What is called the imagination (from image, magi, magic, magician, etc.) is a practical vector from the soul. It stores all data, and can be called on to solve all our “problems.” The imagination is the projection of ourselves past our sense of ourselves as “things.” Imagination (image) is all possibility, because from the image, the initial circumscribed energy, any use (idea) is possible. And so begins that image’s use in the world.
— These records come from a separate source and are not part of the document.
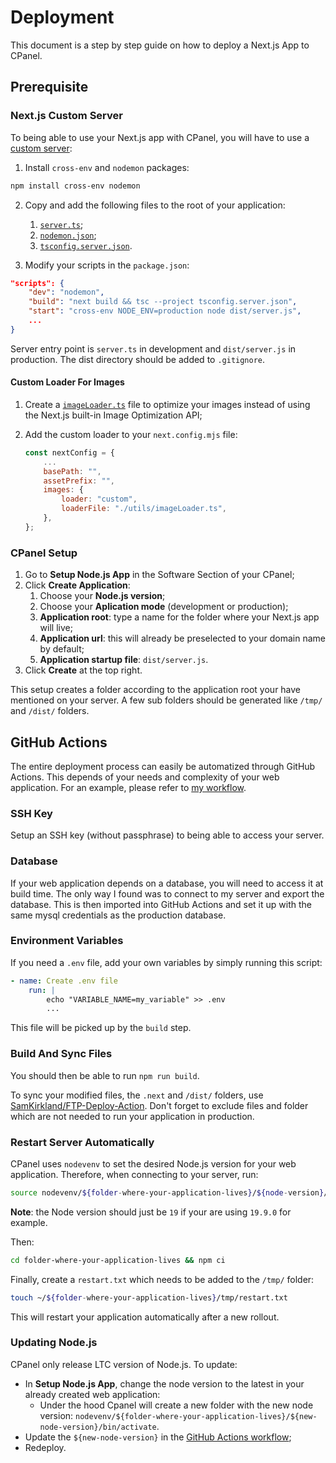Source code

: # Deployment

This document is a step by step guide on how to deploy a Next.js App to CPanel.

## Prerequisite

### Next.js Custom Server

To being able to use your Next.js app with CPanel, you will have to use a [custom server](https://github.com/vercel/next.js/tree/canary/examples/custom-server):

1. Install `cross-env` and `nodemon` packages:

```zsh
npm install cross-env nodemon
```

2. Copy and add the following files to the root of your application:
   1. [`server.ts`](https://github.com/ByAnthony/newzealandtunnellers/blob/04cb75b6812fc5391fb79412c718d8e0c8e1c6ba/server.ts);
   2. [`nodemon.json`](https://github.com/ByAnthony/newzealandtunnellers/blob/04cb75b6812fc5391fb79412c718d8e0c8e1c6ba/nodemon.json);
   3. [`tsconfig.server.json`](https://github.com/ByAnthony/newzealandtunnellers/blob/04cb75b6812fc5391fb79412c718d8e0c8e1c6ba/tsconfig.server.json).

3. Modify your scripts in the `package.json`:

```json
"scripts": {
    "dev": "nodemon",
    "build": "next build && tsc --project tsconfig.server.json",
    "start": "cross-env NODE_ENV=production node dist/server.js",
    ...
}
```

Server entry point is `server.ts` in development and `dist/server.js` in production. The dist directory should be added to `.gitignore`.

#### Custom Loader For Images

1. Create a [`imageLoader.ts`](https://github.com/ByAnthony/newzealandtunnellers/blob/04cb75b6812fc5391fb79412c718d8e0c8e1c6ba/utils/imageLoader.ts) file to optimize your images instead of using the Next.js built-in Image Optimization API;
2. Add the custom loader to your `next.config.mjs` file:

   ```js
   const nextConfig = {
       ...
       basePath: "",
       assetPrefix: "",
       images: {
           loader: "custom",
           loaderFile: "./utils/imageLoader.ts",
       },
   };
   ```

### CPanel Setup

1. Go to **Setup Node.js App** in the Software Section of your CPanel;
2. Click **Create Application**:
   1. Choose your **Node.js version**;
   2. Choose your **Aplication mode** (development or production);
   3. **Application root**: type a name for the folder where your Next.js app will live;
   4. **Application url**: this will already be preselected to your domain name by default;
   5. **Application startup file**: `dist/server.js`.
3. Click **Create** at the top right.

This setup creates a folder according to the application root your have mentioned on your server. A few sub folders should be generated like `/tmp/` and `/dist/` folders.

## GitHub Actions

The entire deployment process can easily be automatized through GitHub Actions. This depends of your needs and complexity of your web application. For an example, please refer to [my workflow](https://github.com/ByAnthony/newzealandtunnellers/blob/04cb75b6812fc5391fb79412c718d8e0c8e1c6ba/.github/workflows/nztunnellers.yml).

### SSH Key

Setup an SSH key (without passphrase) to being able to access your server.

### Database

If your web application depends on a database, you will need to access it at build time. The only way I found was to connect to my server and export the database. This is then imported into GitHub Actions and set it up with the same mysql credentials as the production database.

### Environment Variables

If you need a `.env` file, add your own variables by simply running this script:

```yml
- name: Create .env file
    run: |
        echo "VARIABLE_NAME=my_variable" >> .env
        ...
```

This file will be picked up by the `build` step.

### Build And Sync Files

You should then be able to run `npm run build`.

To sync your modified files, the `.next` and `/dist/` folders, use [SamKirkland/FTP-Deploy-Action](https://github.com/SamKirkland/FTP-Deploy-Action). Don't forget to exclude files and folder which are not needed to run your application in production.

### Restart Server Automatically

CPanel uses `nodevenv` to set the desired Node.js version for your web application. Therefore, when connecting to your server, run:

```bash
source nodevenv/${folder-where-your-application-lives}/${node-version}/bin/activate
```

**Note**: the Node version should just be `19` if your are using `19.9.0` for example.

Then:

```bash
cd folder-where-your-application-lives && npm ci
```

Finally, create a `restart.txt` which needs to be added to the `/tmp/` folder:

```bash
touch ~/${folder-where-your-application-lives}/tmp/restart.txt
```

This will restart your application automatically after a new rollout.

### Updating Node.js

CPanel only release LTC version of Node.js. To update:

- In **Setup Node.js App**, change the node version to the latest in your already created web application:
  - Under the hood Cpanel will create a new folder with the new node version: `nodevenv/${folder-where-your-application-lives}/${new-node-version}/bin/activate`.
- Update the `${new-node-version}` in the [GitHub Actions workflow](https://github.com/ByAnthony/new-zealand-tunnellers/blob/7f5556524cc5f7731ed1554f7b1814a5e8580dc6/.github/workflows/nztunnellers.yml#L130);
- Redeploy.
Possibility is what moves us.
—Amiri Baraka, “The Revolutionary Theatre”, Liberator, July 1965
Justin Randolph Thompson
You won’t be naming no building after me… to go down dilapidated’ Erykah Badu Justin Randolph Thompson is a new media artist and educator born in Peekskill, NY in ’79. Living between Italy and the US since 2001, Thompson is a co-founder and Director of Black History Month Florence. He has exhibited and lectured internationally and participated in numerous residencies in the US and in Europe in venues such as the Whitney Museum of American Art, The Reina Sofia, Blue Star Contemporary Art Museum, The Mobile Museum of Art, the American Academy in Rome and more. Thompson’s work questions the implications of cultural relics and the mutability of their veneration within the context of displacement. Broadly collaborative and inherently interdisciplinary he relies upon the collective power of creative dialogue to provide platforms that envision communities as temporary monuments.